**AIM OF THE EXERCISE:** Since the pictures are not wanted, copy only the text of every record exactly.

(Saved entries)
**********

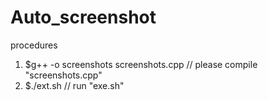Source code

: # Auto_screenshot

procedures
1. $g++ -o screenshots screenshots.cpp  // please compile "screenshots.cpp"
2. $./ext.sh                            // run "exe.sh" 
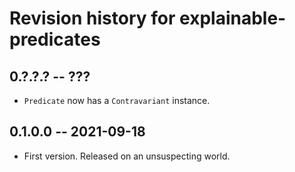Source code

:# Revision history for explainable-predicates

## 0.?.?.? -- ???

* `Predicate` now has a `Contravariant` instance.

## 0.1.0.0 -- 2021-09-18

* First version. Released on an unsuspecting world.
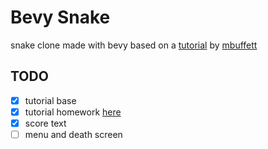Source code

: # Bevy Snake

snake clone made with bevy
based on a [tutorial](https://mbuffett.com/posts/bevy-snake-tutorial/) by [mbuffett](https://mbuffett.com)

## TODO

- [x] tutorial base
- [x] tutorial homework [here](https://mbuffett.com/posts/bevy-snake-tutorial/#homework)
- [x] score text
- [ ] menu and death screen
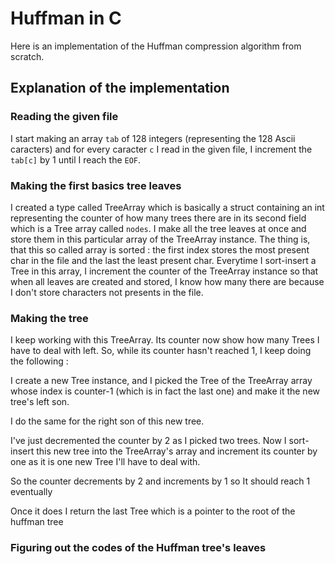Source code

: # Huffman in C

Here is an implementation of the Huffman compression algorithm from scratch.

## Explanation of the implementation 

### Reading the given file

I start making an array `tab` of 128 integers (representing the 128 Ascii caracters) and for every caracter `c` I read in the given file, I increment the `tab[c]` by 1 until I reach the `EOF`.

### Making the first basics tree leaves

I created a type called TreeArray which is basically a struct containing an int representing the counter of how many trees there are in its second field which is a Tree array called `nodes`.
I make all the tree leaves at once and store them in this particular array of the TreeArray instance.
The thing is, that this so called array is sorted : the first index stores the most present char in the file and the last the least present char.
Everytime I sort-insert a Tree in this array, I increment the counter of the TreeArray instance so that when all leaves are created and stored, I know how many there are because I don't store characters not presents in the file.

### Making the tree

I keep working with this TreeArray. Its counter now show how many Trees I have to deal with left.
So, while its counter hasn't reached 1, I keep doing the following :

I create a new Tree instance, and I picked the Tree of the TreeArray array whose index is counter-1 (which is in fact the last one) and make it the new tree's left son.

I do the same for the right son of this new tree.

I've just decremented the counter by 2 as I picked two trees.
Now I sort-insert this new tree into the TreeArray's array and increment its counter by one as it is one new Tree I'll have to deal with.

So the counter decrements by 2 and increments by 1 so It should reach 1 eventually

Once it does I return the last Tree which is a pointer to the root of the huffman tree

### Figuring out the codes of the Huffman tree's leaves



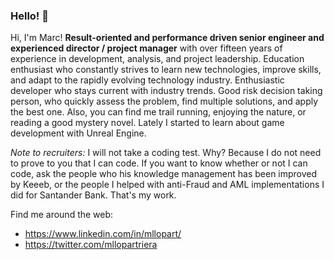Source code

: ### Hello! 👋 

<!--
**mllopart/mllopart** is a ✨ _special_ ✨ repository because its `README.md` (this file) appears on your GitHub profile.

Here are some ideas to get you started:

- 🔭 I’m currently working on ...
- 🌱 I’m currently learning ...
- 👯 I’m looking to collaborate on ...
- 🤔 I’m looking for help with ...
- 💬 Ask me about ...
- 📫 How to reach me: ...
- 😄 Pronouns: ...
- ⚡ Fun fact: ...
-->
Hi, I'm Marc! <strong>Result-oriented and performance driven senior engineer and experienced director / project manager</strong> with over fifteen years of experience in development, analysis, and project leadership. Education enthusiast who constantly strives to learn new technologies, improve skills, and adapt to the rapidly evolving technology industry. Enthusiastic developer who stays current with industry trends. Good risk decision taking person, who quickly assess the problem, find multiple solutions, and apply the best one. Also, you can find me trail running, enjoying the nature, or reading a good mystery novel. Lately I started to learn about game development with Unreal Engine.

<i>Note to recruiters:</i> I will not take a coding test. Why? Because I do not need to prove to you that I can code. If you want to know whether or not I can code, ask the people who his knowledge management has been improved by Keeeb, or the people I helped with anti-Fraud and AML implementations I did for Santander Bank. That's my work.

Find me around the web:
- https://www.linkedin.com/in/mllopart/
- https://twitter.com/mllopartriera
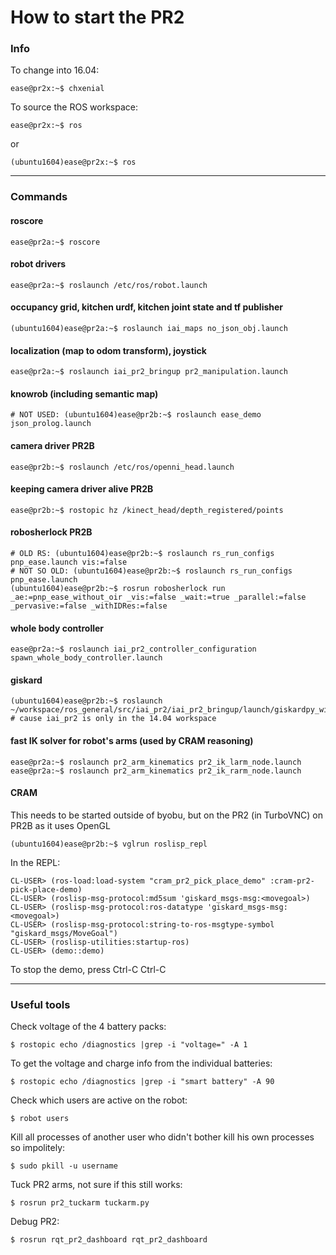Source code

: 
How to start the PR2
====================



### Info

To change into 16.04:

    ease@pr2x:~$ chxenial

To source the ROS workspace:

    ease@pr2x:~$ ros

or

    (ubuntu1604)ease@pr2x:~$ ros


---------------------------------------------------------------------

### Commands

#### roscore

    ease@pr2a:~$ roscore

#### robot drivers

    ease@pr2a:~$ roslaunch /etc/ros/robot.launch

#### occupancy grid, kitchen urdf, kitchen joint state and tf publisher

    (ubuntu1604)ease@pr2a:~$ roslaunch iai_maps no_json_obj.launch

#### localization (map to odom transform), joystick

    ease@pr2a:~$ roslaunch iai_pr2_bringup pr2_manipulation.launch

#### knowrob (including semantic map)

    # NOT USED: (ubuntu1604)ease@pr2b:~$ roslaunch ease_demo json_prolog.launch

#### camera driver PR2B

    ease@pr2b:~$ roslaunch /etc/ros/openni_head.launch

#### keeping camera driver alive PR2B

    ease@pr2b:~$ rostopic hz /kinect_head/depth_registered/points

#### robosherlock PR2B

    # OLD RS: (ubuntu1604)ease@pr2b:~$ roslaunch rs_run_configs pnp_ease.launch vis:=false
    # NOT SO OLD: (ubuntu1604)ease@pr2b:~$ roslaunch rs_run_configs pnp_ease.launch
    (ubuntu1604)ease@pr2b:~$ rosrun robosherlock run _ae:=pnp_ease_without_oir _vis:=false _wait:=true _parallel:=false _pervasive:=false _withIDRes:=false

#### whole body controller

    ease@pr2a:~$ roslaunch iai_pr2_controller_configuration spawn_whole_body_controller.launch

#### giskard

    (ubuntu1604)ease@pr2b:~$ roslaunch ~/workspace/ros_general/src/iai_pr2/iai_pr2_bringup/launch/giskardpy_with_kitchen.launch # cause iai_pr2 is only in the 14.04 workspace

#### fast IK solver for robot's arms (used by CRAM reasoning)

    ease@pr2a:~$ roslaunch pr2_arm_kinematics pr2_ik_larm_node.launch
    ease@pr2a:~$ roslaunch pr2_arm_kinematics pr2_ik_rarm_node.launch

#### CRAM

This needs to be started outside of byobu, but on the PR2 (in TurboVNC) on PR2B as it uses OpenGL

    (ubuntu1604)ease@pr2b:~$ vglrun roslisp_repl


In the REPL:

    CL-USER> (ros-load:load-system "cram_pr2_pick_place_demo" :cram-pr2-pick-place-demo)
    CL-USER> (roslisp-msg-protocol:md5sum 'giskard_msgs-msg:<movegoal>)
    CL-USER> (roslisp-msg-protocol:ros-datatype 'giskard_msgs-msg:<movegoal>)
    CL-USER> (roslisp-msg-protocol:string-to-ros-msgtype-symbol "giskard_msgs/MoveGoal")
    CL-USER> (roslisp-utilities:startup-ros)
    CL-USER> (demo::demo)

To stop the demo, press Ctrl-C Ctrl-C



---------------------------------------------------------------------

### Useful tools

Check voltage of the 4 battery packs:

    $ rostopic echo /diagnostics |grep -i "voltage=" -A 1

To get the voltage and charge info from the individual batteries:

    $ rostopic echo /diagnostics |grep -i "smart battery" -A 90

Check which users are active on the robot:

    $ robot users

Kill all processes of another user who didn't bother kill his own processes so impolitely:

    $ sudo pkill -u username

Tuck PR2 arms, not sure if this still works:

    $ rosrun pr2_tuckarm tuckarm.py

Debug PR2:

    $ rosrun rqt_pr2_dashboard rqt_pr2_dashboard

**********

**SOLUTION:**
Source code

: # Auto_screenshot

procedures
1. $g++ -o screenshots screenshots.cpp  // please compile "screenshots.cpp"
2. $./ext.sh                            // run "exe.sh" 
Source code

:# Revision history for explainable-predicates

## 0.?.?.? -- ???

* `Predicate` now has a `Contravariant` instance.

## 0.1.0.0 -- 2021-09-18

* First version. Released on an unsuspecting world.
Source code

: # Bevy Snake

snake clone made with bevy
based on a [tutorial](https://mbuffett.com/posts/bevy-snake-tutorial/) by [mbuffett](https://mbuffett.com)

## TODO

- [x] tutorial base
- [x] tutorial homework [here](https://mbuffett.com/posts/bevy-snake-tutorial/#homework)
- [x] score text
- [ ] menu and death screen
Source code

: # Huffman in C

Here is an implementation of the Huffman compression algorithm from scratch.

## Explanation of the implementation 

### Reading the given file

I start making an array `tab` of 128 integers (representing the 128 Ascii caracters) and for every caracter `c` I read in the given file, I increment the `tab[c]` by 1 until I reach the `EOF`.

### Making the first basics tree leaves

I created a type called TreeArray which is basically a struct containing an int representing the counter of how many trees there are in its second field which is a Tree array called `nodes`.
I make all the tree leaves at once and store them in this particular array of the TreeArray instance.
The thing is, that this so called array is sorted : the first index stores the most present char in the file and the last the least present char.
Everytime I sort-insert a Tree in this array, I increment the counter of the TreeArray instance so that when all leaves are created and stored, I know how many there are because I don't store characters not presents in the file.

### Making the tree

I keep working with this TreeArray. Its counter now show how many Trees I have to deal with left.
So, while its counter hasn't reached 1, I keep doing the following :

I create a new Tree instance, and I picked the Tree of the TreeArray array whose index is counter-1 (which is in fact the last one) and make it the new tree's left son.

I do the same for the right son of this new tree.

I've just decremented the counter by 2 as I picked two trees.
Now I sort-insert this new tree into the TreeArray's array and increment its counter by one as it is one new Tree I'll have to deal with.

So the counter decrements by 2 and increments by 1 so It should reach 1 eventually

Once it does I return the last Tree which is a pointer to the root of the huffman tree

### Figuring out the codes of the Huffman tree's leaves



Source code

: ### Hello! 👋 

<!--
**mllopart/mllopart** is a ✨ _special_ ✨ repository because its `README.md` (this file) appears on your GitHub profile.

Here are some ideas to get you started:

- 🔭 I’m currently working on ...
- 🌱 I’m currently learning ...
- 👯 I’m looking to collaborate on ...
- 🤔 I’m looking for help with ...
- 💬 Ask me about ...
- 📫 How to reach me: ...
- 😄 Pronouns: ...
- ⚡ Fun fact: ...
-->
Hi, I'm Marc! <strong>Result-oriented and performance driven senior engineer and experienced director / project manager</strong> with over fifteen years of experience in development, analysis, and project leadership. Education enthusiast who constantly strives to learn new technologies, improve skills, and adapt to the rapidly evolving technology industry. Enthusiastic developer who stays current with industry trends. Good risk decision taking person, who quickly assess the problem, find multiple solutions, and apply the best one. Also, you can find me trail running, enjoying the nature, or reading a good mystery novel. Lately I started to learn about game development with Unreal Engine.

<i>Note to recruiters:</i> I will not take a coding test. Why? Because I do not need to prove to you that I can code. If you want to know whether or not I can code, ask the people who his knowledge management has been improved by Keeeb, or the people I helped with anti-Fraud and AML implementations I did for Santander Bank. That's my work.

Find me around the web:
- https://www.linkedin.com/in/mllopart/
- https://twitter.com/mllopartriera
Source code

: 
How to start the PR2
====================



### Info

To change into 16.04:

    ease@pr2x:~$ chxenial

To source the ROS workspace:

    ease@pr2x:~$ ros

or

    (ubuntu1604)ease@pr2x:~$ ros


---------------------------------------------------------------------

### Commands

#### roscore

    ease@pr2a:~$ roscore

#### robot drivers

    ease@pr2a:~$ roslaunch /etc/ros/robot.launch

#### occupancy grid, kitchen urdf, kitchen joint state and tf publisher

    (ubuntu1604)ease@pr2a:~$ roslaunch iai_maps no_json_obj.launch

#### localization (map to odom transform), joystick

    ease@pr2a:~$ roslaunch iai_pr2_bringup pr2_manipulation.launch

#### knowrob (including semantic map)

    # NOT USED: (ubuntu1604)ease@pr2b:~$ roslaunch ease_demo json_prolog.launch

#### camera driver PR2B

    ease@pr2b:~$ roslaunch /etc/ros/openni_head.launch

#### keeping camera driver alive PR2B

    ease@pr2b:~$ rostopic hz /kinect_head/depth_registered/points

#### robosherlock PR2B

    # OLD RS: (ubuntu1604)ease@pr2b:~$ roslaunch rs_run_configs pnp_ease.launch vis:=false
    # NOT SO OLD: (ubuntu1604)ease@pr2b:~$ roslaunch rs_run_configs pnp_ease.launch
    (ubuntu1604)ease@pr2b:~$ rosrun robosherlock run _ae:=pnp_ease_without_oir _vis:=false _wait:=true _parallel:=false _pervasive:=false _withIDRes:=false

#### whole body controller

    ease@pr2a:~$ roslaunch iai_pr2_controller_configuration spawn_whole_body_controller.launch

#### giskard

    (ubuntu1604)ease@pr2b:~$ roslaunch ~/workspace/ros_general/src/iai_pr2/iai_pr2_bringup/launch/giskardpy_with_kitchen.launch # cause iai_pr2 is only in the 14.04 workspace

#### fast IK solver for robot's arms (used by CRAM reasoning)

    ease@pr2a:~$ roslaunch pr2_arm_kinematics pr2_ik_larm_node.launch
    ease@pr2a:~$ roslaunch pr2_arm_kinematics pr2_ik_rarm_node.launch

#### CRAM

This needs to be started outside of byobu, but on the PR2 (in TurboVNC) on PR2B as it uses OpenGL

    (ubuntu1604)ease@pr2b:~$ vglrun roslisp_repl


In the REPL:

    CL-USER> (ros-load:load-system "cram_pr2_pick_place_demo" :cram-pr2-pick-place-demo)
    CL-USER> (roslisp-msg-protocol:md5sum 'giskard_msgs-msg:<movegoal>)
    CL-USER> (roslisp-msg-protocol:ros-datatype 'giskard_msgs-msg:<movegoal>)
    CL-USER> (roslisp-msg-protocol:string-to-ros-msgtype-symbol "giskard_msgs/MoveGoal")
    CL-USER> (roslisp-utilities:startup-ros)
    CL-USER> (demo::demo)

To stop the demo, press Ctrl-C Ctrl-C



---------------------------------------------------------------------

### Useful tools

Check voltage of the 4 battery packs:

    $ rostopic echo /diagnostics |grep -i "voltage=" -A 1

To get the voltage and charge info from the individual batteries:

    $ rostopic echo /diagnostics |grep -i "smart battery" -A 90

Check which users are active on the robot:

    $ robot users

Kill all processes of another user who didn't bother kill his own processes so impolitely:

    $ sudo pkill -u username

Tuck PR2 arms, not sure if this still works:

    $ rosrun pr2_tuckarm tuckarm.py

Debug PR2:

    $ rosrun rqt_pr2_dashboard rqt_pr2_dashboard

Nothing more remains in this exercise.